(Dataset items)

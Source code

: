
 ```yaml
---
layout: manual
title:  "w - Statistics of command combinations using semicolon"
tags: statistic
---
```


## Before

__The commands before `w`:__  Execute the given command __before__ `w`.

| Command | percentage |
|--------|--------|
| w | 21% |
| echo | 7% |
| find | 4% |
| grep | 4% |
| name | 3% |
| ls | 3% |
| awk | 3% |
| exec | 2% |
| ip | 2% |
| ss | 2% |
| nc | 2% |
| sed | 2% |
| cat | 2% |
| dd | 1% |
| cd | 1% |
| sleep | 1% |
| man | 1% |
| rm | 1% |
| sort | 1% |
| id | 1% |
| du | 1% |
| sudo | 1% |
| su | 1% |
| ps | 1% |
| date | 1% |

■ Aim of the task:
Output every record exactly as written, with nothing dropped.

■ Answer to this problem:
Source code

:
 ```yaml
---
layout: manual
title:  "w - Statistics of command combinations using semicolon"
tags: statistic
---
```


## Before

__The commands before `w`:__  Execute the given command __before__ `w`.

| Command | percentage |
|--------|--------|
| w | 21% |
| echo | 7% |
| find | 4% |
| grep | 4% |
| name | 3% |
| ls | 3% |
| awk | 3% |
| exec | 2% |
| ip | 2% |
| ss | 2% |
| nc | 2% |
| sed | 2% |
| cat | 2% |
| dd | 1% |
| cd | 1% |
| sleep | 1% |
| man | 1% |
| rm | 1% |
| sort | 1% |
| id | 1% |
| du | 1% |
| sudo | 1% |
| su | 1% |
| ps | 1% |
| date | 1% |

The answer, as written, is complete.